_TASK INSTRUCTIONS_.
Find the line containing "The filepath to" in the entries below. Restate it and each line after it, word for word, up to and including the line containing "2nd environment if needed.".

_SUPPLIED MATERIAL_.

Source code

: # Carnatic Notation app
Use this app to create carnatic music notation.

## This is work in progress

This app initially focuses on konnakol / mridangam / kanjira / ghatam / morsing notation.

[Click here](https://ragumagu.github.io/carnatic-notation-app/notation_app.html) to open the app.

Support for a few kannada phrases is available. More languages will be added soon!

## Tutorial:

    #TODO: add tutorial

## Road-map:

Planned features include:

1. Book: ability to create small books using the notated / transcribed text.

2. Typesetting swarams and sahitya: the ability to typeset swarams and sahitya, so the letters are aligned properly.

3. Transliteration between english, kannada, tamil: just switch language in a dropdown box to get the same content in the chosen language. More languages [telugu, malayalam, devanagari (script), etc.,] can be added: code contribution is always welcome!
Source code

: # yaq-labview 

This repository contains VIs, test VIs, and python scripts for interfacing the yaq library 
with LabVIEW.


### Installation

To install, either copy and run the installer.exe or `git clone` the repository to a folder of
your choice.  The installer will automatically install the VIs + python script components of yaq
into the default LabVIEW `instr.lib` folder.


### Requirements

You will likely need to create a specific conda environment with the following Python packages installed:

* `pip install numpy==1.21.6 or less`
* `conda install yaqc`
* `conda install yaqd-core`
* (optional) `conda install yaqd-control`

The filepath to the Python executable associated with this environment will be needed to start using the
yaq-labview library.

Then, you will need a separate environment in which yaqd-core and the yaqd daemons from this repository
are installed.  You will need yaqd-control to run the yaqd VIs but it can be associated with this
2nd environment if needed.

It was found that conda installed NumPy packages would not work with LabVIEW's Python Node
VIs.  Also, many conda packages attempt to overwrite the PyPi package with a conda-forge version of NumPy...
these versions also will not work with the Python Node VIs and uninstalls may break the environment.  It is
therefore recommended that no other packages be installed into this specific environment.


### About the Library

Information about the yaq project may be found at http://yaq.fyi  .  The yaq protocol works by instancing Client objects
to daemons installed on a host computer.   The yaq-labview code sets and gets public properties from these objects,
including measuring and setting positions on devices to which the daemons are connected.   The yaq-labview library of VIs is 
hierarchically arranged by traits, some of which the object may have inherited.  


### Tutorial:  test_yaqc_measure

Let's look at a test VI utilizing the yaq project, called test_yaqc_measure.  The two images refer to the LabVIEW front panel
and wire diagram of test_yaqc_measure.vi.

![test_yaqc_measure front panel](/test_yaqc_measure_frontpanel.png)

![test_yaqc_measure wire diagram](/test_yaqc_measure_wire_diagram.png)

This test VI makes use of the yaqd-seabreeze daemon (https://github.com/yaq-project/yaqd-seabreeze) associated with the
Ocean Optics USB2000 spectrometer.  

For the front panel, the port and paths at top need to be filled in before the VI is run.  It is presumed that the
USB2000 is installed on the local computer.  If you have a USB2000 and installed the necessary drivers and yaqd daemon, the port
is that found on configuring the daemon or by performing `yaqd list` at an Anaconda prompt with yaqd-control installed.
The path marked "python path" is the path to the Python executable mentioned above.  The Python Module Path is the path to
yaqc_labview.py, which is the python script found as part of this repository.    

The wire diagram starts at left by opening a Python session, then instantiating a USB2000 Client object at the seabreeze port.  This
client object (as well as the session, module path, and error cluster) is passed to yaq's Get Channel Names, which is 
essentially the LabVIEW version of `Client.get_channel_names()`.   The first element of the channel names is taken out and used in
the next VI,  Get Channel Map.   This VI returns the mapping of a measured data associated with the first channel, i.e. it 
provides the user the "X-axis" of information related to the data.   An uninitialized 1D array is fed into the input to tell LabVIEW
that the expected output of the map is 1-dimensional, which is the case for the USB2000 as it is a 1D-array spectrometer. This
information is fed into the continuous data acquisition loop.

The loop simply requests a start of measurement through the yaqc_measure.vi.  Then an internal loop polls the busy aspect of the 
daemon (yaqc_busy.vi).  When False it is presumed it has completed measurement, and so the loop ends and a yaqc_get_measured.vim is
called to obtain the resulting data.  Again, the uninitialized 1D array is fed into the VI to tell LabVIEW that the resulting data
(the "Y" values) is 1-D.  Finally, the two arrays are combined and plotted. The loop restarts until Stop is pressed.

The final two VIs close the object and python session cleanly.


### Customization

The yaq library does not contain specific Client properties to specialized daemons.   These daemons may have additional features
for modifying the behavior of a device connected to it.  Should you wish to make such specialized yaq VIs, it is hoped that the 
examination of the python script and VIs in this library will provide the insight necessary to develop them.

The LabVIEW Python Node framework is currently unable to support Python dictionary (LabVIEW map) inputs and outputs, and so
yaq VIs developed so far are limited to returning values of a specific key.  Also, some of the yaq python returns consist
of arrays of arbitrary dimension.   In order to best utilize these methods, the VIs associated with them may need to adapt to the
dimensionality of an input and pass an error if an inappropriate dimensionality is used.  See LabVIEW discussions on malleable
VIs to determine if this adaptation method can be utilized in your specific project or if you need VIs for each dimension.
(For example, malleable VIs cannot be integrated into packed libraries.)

_SOLUTION TO THIS EXERCISE_.
The filepath to the Python executable associated with this environment will be needed to start using the
yaq-labview library.

Then, you will need a separate environment in which yaqd-core and the yaqd daemons from this repository
are installed.  You will need yaqd-control to run the yaqd VIs but it can be associated with this
2nd environment if needed.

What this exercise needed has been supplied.